• **EXERCISE BRIEF**
In the entries below, count every line with the word "Specify". Return only the count.

• **Dataset entries**
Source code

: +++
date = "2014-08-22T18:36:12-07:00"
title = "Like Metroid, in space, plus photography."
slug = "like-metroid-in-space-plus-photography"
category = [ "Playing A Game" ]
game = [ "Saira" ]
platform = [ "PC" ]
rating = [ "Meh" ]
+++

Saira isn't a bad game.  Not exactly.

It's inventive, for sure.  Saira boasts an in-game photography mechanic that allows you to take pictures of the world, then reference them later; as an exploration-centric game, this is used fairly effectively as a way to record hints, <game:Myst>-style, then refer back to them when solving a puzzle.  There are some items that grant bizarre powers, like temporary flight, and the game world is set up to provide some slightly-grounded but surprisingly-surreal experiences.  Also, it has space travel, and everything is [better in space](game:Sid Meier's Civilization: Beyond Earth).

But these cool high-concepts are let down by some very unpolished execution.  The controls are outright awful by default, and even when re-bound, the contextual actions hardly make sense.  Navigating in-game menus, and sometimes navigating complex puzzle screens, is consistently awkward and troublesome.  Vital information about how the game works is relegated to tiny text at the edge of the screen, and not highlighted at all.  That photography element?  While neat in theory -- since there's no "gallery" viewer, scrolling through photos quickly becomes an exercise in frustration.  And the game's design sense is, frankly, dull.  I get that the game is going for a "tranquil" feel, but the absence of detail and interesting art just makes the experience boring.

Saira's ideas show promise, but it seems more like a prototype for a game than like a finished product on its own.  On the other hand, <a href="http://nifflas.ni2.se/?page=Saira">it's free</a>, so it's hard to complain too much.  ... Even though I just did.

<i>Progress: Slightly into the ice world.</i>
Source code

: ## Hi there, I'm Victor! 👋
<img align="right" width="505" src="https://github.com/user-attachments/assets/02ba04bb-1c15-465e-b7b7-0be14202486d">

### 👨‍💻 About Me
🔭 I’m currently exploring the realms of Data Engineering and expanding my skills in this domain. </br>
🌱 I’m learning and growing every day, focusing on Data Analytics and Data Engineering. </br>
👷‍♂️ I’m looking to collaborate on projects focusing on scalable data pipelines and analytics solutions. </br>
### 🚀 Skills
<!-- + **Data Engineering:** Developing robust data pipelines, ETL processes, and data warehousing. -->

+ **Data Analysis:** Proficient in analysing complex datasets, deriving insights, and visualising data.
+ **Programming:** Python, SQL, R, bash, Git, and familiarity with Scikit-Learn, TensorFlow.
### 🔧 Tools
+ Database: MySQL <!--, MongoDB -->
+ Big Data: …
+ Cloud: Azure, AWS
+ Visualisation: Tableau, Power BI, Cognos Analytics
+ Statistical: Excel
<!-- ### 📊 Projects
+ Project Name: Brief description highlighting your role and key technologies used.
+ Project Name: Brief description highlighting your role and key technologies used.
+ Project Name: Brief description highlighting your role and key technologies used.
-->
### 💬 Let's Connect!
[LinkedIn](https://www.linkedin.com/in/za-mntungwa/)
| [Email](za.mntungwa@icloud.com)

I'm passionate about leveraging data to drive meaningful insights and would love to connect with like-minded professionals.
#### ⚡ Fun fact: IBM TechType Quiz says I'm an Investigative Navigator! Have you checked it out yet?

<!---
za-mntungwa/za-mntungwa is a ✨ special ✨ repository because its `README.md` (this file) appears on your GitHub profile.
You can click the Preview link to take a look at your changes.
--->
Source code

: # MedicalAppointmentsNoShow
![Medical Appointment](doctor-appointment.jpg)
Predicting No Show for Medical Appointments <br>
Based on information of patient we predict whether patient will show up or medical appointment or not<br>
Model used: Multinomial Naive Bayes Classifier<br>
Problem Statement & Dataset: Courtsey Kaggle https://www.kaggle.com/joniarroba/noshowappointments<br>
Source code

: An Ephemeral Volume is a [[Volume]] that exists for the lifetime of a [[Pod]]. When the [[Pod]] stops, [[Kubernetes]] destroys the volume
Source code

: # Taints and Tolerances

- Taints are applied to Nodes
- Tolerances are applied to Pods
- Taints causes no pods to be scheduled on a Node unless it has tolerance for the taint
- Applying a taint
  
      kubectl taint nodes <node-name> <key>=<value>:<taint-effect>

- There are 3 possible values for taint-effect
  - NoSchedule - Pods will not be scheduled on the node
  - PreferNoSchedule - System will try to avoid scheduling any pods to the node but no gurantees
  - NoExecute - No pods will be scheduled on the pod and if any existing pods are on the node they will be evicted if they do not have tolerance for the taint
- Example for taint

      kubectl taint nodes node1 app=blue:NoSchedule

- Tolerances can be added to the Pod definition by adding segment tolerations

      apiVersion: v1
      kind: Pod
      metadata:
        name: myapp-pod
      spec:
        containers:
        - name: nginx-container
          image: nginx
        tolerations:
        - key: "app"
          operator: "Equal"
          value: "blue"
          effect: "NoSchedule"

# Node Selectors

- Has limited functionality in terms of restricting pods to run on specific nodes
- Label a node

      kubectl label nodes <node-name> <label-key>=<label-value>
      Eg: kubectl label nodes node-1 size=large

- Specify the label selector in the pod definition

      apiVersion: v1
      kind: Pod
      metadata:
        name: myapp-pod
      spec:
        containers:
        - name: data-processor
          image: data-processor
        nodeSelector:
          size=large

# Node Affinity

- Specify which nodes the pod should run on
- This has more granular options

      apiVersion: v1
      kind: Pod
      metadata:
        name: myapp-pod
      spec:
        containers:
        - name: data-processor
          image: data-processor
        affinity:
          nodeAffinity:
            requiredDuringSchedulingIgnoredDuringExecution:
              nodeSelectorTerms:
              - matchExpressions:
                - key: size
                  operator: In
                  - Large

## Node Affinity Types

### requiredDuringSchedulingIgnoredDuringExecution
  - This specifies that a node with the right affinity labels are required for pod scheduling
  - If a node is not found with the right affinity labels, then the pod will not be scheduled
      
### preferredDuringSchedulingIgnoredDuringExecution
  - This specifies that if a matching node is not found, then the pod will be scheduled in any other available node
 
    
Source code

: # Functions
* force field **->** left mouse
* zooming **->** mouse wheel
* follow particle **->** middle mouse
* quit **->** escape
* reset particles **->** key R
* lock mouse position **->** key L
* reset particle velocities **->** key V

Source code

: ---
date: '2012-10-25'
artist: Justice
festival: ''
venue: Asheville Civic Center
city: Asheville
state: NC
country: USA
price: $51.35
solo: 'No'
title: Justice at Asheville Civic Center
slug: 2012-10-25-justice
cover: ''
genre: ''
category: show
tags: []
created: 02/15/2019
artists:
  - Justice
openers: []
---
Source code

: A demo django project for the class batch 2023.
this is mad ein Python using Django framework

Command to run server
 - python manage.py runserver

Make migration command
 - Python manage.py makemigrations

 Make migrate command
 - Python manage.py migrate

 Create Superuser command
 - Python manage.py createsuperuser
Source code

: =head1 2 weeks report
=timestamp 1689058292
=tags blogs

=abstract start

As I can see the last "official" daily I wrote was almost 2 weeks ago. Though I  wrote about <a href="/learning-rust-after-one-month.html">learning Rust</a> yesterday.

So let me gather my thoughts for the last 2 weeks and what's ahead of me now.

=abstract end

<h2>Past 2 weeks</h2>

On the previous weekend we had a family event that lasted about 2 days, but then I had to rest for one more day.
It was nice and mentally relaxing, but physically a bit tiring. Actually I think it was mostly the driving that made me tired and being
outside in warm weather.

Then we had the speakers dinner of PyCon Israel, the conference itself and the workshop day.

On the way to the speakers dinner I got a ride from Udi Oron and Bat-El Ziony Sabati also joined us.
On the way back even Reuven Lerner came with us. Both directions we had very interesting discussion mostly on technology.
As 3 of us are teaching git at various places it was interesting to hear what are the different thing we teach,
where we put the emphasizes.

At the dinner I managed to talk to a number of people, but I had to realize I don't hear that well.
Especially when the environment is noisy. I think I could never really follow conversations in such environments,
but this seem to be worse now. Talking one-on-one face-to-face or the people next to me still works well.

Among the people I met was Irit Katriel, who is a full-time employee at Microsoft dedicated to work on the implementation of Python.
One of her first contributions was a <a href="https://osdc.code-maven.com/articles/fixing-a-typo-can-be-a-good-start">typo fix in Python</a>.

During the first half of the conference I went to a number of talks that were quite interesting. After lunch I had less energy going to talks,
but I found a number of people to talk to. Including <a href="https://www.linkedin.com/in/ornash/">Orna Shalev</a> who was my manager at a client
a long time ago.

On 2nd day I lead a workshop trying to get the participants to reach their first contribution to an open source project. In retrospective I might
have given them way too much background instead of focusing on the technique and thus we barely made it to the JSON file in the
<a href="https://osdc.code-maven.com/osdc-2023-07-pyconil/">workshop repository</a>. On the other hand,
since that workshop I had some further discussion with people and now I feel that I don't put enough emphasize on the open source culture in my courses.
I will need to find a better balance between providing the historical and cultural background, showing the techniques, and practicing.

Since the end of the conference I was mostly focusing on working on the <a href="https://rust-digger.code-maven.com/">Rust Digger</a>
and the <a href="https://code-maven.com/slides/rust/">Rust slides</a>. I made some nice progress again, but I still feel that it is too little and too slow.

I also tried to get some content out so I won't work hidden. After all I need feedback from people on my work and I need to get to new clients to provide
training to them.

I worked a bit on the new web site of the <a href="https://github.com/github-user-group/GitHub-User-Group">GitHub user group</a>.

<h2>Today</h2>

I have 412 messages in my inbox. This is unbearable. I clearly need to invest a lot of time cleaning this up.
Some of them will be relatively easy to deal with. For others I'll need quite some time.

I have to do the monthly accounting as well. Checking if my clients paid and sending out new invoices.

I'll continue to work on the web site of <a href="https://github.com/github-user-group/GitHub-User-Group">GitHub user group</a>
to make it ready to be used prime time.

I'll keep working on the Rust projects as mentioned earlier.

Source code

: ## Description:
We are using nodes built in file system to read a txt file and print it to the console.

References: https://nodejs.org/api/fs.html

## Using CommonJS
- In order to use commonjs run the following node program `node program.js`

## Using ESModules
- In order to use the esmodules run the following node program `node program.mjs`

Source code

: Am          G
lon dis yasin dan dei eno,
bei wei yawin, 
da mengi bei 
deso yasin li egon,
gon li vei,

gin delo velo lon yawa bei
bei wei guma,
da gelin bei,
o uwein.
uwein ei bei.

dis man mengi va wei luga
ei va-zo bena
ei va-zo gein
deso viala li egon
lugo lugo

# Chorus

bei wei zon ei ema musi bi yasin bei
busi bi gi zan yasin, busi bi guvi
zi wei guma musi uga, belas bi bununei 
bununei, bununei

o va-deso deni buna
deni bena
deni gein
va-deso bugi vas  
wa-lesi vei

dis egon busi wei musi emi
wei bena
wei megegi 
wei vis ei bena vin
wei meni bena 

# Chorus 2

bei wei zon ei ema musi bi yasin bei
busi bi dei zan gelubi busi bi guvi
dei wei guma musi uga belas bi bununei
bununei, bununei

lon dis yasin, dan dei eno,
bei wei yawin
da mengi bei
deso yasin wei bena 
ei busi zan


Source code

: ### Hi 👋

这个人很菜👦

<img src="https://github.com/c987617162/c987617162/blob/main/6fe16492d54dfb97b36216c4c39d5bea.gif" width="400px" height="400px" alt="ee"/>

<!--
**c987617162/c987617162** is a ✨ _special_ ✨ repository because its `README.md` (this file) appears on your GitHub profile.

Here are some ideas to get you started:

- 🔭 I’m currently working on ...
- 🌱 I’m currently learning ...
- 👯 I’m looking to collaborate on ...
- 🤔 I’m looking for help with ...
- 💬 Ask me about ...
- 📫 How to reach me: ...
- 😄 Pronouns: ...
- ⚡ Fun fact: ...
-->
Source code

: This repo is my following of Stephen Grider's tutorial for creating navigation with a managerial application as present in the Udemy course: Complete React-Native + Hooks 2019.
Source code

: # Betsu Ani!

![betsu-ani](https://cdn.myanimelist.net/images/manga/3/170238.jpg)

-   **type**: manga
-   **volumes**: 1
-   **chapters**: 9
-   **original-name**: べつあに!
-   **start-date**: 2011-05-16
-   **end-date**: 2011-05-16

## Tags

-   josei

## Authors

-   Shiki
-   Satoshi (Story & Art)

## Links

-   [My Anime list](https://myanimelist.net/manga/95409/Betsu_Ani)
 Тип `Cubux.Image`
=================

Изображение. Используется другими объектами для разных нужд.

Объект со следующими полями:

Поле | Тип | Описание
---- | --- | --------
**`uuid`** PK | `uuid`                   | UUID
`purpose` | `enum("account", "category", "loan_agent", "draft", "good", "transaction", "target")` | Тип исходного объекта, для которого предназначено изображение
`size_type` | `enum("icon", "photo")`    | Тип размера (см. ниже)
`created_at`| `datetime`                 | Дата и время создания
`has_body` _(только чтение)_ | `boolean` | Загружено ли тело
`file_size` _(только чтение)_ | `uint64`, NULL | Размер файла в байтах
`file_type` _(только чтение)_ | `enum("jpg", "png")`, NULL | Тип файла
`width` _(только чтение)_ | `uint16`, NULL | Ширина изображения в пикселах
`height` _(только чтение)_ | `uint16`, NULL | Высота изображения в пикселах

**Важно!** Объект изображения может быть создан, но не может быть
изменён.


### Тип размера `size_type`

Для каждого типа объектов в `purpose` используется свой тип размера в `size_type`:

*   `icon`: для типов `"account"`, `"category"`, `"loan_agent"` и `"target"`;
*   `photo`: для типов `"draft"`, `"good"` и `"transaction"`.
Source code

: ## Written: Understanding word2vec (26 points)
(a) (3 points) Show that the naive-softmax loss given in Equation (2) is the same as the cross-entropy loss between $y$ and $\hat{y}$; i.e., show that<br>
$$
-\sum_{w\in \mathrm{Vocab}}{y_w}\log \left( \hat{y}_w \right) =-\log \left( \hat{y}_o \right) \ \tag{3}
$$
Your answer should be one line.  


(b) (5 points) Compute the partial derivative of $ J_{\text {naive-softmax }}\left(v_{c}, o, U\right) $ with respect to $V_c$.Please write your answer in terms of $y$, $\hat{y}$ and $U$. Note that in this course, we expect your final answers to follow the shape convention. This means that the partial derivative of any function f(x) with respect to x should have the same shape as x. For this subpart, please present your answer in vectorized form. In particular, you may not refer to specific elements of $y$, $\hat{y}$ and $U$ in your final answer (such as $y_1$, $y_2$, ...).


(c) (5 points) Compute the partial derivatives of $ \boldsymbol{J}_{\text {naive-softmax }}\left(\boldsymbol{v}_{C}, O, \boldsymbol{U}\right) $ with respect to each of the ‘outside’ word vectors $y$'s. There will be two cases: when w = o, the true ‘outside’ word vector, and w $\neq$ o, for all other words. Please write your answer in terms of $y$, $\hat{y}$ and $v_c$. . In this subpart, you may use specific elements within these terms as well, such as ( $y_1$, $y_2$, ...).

• **SOLUTION FOR THIS EXERCISE**
2